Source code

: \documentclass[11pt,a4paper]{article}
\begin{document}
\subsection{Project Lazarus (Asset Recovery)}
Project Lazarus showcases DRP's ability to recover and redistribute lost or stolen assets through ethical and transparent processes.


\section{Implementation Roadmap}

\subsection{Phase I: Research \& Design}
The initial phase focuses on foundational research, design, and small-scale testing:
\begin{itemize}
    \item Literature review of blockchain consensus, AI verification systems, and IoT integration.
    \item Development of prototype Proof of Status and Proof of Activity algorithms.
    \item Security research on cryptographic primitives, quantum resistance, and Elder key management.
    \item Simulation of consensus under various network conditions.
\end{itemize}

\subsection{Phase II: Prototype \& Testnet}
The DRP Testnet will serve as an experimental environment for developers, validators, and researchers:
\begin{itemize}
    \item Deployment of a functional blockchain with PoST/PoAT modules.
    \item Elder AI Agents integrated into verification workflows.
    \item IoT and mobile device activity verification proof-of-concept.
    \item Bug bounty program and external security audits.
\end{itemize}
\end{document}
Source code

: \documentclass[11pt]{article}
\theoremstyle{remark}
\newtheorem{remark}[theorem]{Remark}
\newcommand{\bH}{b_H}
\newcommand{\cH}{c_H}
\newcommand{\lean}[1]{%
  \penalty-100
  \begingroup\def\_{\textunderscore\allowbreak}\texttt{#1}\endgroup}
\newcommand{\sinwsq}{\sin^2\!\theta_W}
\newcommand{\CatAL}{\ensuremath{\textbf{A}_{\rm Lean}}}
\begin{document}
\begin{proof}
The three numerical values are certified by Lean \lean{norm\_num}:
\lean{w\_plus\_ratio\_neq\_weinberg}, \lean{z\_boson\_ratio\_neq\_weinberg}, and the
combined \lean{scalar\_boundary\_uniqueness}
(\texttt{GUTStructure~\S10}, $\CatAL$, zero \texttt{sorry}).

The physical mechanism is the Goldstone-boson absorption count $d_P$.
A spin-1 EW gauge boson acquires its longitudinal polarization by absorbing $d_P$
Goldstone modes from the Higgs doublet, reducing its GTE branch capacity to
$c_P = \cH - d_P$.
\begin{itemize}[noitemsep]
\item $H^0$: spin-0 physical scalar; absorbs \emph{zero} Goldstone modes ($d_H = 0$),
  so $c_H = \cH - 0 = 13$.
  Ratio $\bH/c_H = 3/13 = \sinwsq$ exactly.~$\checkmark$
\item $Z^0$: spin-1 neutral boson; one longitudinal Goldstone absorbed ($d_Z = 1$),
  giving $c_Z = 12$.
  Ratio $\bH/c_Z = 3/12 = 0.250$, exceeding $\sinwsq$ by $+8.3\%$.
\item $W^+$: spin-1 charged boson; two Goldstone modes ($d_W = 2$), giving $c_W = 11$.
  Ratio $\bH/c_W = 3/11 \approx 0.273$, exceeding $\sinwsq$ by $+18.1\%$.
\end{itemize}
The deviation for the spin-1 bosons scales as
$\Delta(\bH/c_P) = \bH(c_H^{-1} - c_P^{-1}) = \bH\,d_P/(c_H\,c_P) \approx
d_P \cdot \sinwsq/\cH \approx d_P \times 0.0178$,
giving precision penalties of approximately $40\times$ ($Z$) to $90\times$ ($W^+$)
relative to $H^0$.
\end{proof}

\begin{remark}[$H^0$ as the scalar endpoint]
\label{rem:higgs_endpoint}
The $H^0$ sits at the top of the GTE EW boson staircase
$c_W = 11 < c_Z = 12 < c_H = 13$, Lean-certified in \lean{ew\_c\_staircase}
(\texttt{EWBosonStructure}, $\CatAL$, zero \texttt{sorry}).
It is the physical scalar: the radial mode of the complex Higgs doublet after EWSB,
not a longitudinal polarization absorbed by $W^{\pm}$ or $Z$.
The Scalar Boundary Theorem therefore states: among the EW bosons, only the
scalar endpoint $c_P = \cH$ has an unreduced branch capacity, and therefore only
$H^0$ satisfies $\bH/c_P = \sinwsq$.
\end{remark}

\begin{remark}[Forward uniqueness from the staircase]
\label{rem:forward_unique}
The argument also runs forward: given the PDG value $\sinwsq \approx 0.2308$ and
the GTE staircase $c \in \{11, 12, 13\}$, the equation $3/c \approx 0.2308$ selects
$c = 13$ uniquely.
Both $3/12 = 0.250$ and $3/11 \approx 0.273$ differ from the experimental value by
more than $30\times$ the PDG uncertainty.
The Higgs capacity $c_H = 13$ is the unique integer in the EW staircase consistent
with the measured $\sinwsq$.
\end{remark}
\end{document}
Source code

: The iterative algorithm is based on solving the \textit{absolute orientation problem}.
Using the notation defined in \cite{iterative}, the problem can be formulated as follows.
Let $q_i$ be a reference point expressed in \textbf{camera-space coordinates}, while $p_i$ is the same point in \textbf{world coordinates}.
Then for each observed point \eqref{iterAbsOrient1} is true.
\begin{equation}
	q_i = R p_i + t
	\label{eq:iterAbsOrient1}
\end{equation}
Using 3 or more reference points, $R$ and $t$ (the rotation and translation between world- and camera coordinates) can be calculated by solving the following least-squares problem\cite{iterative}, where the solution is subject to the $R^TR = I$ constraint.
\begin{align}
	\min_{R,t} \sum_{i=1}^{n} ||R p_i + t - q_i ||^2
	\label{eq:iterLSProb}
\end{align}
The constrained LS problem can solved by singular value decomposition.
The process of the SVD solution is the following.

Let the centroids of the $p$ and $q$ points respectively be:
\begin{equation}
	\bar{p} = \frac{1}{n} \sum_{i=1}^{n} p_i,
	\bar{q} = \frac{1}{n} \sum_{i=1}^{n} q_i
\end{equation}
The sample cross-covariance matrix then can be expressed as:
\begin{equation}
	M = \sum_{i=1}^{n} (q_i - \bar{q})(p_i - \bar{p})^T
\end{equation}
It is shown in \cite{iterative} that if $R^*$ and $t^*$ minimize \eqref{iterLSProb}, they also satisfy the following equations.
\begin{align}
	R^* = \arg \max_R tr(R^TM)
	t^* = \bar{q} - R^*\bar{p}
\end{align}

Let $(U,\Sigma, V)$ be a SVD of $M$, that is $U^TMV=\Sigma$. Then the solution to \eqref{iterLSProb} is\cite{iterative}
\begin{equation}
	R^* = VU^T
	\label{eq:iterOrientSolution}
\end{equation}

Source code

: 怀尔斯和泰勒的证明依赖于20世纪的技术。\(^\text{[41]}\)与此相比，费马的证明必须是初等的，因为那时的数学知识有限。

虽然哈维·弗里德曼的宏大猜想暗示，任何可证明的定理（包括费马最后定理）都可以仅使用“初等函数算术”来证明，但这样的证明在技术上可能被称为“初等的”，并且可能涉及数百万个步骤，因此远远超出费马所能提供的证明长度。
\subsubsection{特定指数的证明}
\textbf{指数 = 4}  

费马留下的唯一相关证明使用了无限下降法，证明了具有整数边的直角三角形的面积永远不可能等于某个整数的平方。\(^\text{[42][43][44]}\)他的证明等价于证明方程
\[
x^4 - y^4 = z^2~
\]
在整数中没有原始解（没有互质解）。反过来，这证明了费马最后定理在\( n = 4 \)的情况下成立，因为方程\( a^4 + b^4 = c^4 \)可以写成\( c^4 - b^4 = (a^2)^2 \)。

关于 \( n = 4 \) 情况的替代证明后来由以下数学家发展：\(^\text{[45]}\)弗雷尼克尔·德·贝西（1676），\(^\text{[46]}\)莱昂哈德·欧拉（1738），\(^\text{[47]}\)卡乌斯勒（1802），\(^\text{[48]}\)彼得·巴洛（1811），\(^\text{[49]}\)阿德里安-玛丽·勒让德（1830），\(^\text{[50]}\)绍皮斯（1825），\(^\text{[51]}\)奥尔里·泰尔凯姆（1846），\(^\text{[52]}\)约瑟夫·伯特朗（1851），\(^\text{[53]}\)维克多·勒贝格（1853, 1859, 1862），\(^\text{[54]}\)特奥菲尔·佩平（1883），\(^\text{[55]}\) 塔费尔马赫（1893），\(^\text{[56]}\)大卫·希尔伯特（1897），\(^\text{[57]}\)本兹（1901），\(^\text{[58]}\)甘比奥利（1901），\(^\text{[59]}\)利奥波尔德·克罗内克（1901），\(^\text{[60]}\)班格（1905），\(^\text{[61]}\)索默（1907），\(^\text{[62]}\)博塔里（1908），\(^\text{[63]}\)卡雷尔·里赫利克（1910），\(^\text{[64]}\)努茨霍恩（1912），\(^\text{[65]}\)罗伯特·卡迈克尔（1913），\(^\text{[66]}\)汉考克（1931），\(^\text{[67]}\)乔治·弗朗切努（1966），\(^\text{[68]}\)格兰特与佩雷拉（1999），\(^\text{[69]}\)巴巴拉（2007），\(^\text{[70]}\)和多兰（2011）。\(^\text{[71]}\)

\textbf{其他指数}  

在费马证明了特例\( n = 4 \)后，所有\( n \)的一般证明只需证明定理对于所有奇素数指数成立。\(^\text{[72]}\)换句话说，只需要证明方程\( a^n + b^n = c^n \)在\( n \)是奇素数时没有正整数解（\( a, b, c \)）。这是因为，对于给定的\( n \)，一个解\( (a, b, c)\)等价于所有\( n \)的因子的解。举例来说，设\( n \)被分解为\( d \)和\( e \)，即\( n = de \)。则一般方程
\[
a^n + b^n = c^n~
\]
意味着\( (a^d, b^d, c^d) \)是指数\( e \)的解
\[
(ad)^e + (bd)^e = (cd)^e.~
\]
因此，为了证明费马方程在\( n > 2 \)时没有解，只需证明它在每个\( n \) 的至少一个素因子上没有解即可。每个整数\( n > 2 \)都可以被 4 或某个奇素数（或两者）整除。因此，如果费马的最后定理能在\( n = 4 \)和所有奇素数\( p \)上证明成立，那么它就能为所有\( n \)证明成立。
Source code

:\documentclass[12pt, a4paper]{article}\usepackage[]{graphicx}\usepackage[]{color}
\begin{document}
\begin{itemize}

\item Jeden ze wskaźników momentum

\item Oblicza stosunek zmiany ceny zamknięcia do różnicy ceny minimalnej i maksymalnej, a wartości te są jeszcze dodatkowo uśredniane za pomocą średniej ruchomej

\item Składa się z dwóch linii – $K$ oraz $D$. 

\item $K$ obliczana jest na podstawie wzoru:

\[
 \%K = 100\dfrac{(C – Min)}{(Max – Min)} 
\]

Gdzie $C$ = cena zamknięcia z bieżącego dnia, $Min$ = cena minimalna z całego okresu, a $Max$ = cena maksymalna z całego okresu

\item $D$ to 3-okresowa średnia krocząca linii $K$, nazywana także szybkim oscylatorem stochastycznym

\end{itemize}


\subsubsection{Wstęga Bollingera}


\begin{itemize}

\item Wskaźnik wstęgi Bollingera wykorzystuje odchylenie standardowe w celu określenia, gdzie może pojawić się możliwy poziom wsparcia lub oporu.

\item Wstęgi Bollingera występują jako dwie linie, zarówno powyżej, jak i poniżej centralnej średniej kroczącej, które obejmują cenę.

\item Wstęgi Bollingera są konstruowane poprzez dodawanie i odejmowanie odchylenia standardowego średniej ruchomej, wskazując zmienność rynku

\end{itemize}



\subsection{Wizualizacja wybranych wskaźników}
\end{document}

──────

■ ABOUT THIS EXERCISE:
Filter the entries above down to the lines that contain "longitudinal".

■ TASK RESULT:
A spin-1 EW gauge boson acquires its longitudinal polarization by absorbing $d_P$
\item $Z^0$: spin-1 neutral boson; one longitudinal Goldstone absorbed ($d_Z = 1$),
not a longitudinal polarization absorbed by $W^{\pm}$ or $Z$.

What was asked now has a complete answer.